Your instructions:
Could you output each record below exactly as it stands and leave the pictures out?

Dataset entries

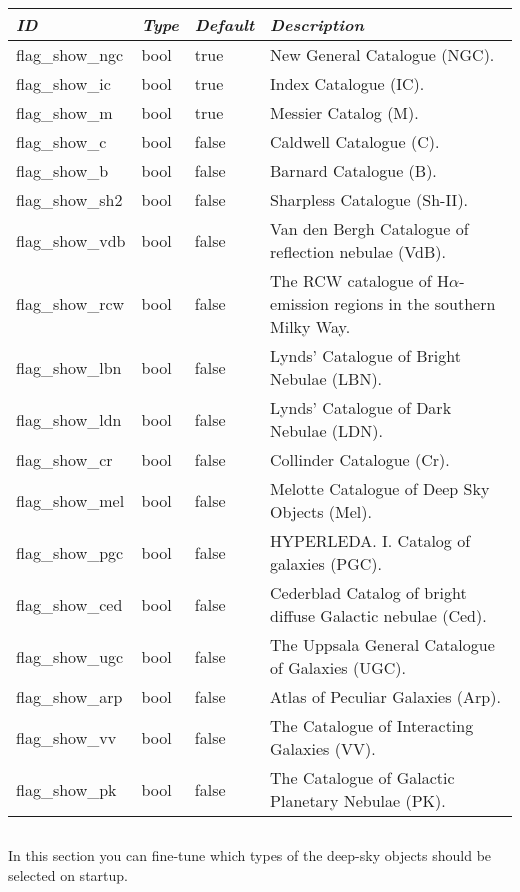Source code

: \begin{longtabu} to \textwidth {l|l|l|X}\toprule
\emph{ID} & \emph{Type} & \emph{Default} & \emph{Description}\\\midrule
flag\_show\_ngc & bool & true  & New General Catalogue (NGC). \\\midrule
flag\_show\_ic  & bool & true  & Index Catalogue (IC). \\\midrule
flag\_show\_m   & bool & true  & Messier Catalog (M). \\\midrule
flag\_show\_c   & bool & false & Caldwell Catalogue (C). \\\midrule
flag\_show\_b   & bool & false & Barnard Catalogue (B). \\\midrule
flag\_show\_sh2 & bool & false & Sharpless Catalogue (Sh-II). \\\midrule
flag\_show\_vdb & bool & false & Van den Bergh Catalogue of reflection nebulae (VdB). \\\midrule
flag\_show\_rcw & bool & false & The RCW catalogue of H$\alpha$-emission regions in the southern Milky Way. \\\midrule
flag\_show\_lbn & bool & false & Lynds' Catalogue of Bright Nebulae (LBN). \\\midrule
flag\_show\_ldn & bool & false & Lynds' Catalogue of Dark Nebulae (LDN). \\\midrule
flag\_show\_cr  & bool & false & Collinder Catalogue (Cr). \\\midrule
flag\_show\_mel & bool & false & Melotte Catalogue of Deep Sky Objects (Mel).  \\\midrule
flag\_show\_pgc & bool & false & HYPERLEDA. I. Catalog of galaxies (PGC). \\\midrule
flag\_show\_ced & bool & false & Cederblad Catalog of bright diffuse Galactic nebulae (Ced). \\\midrule
flag\_show\_ugc & bool & false & The Uppsala General Catalogue of Galaxies (UGC). \\\midrule
flag\_show\_arp & bool & false & Atlas of Peculiar Galaxies (Arp). \\\midrule
flag\_show\_vv  & bool & false & The Catalogue of Interacting Galaxies (VV). \\\midrule
flag\_show\_pk  & bool & false & The Catalogue of Galactic Planetary Nebulae (PK). \\\bottomrule
\end{longtabu}

\subsection{}
\label{sec:config.ini:dso_type_filters}
In this section you can fine-tune which types of the deep-sky objects should be selected on startup.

Answer to this problem:
Source code

: \begin{longtabu} to \textwidth {l|l|l|X}\toprule
\emph{ID} & \emph{Type} & \emph{Default} & \emph{Description}\\\midrule
flag\_show\_ngc & bool & true  & New General Catalogue (NGC). \\\midrule
flag\_show\_ic  & bool & true  & Index Catalogue (IC). \\\midrule
flag\_show\_m   & bool & true  & Messier Catalog (M). \\\midrule
flag\_show\_c   & bool & false & Caldwell Catalogue (C). \\\midrule
flag\_show\_b   & bool & false & Barnard Catalogue (B). \\\midrule
flag\_show\_sh2 & bool & false & Sharpless Catalogue (Sh-II). \\\midrule
flag\_show\_vdb & bool & false & Van den Bergh Catalogue of reflection nebulae (VdB). \\\midrule
flag\_show\_rcw & bool & false & The RCW catalogue of H$\alpha$-emission regions in the southern Milky Way. \\\midrule
flag\_show\_lbn & bool & false & Lynds' Catalogue of Bright Nebulae (LBN). \\\midrule
flag\_show\_ldn & bool & false & Lynds' Catalogue of Dark Nebulae (LDN). \\\midrule
flag\_show\_cr  & bool & false & Collinder Catalogue (Cr). \\\midrule
flag\_show\_mel & bool & false & Melotte Catalogue of Deep Sky Objects (Mel).  \\\midrule
flag\_show\_pgc & bool & false & HYPERLEDA. I. Catalog of galaxies (PGC). \\\midrule
flag\_show\_ced & bool & false & Cederblad Catalog of bright diffuse Galactic nebulae (Ced). \\\midrule
flag\_show\_ugc & bool & false & The Uppsala General Catalogue of Galaxies (UGC). \\\midrule
flag\_show\_arp & bool & false & Atlas of Peculiar Galaxies (Arp). \\\midrule
flag\_show\_vv  & bool & false & The Catalogue of Interacting Galaxies (VV). \\\midrule
flag\_show\_pk  & bool & false & The Catalogue of Galactic Planetary Nebulae (PK). \\\bottomrule
\end{longtabu}

\subsection{}
\label{sec:config.ini:dso_type_filters}
In this section you can fine-tune which types of the deep-sky objects should be selected on startup.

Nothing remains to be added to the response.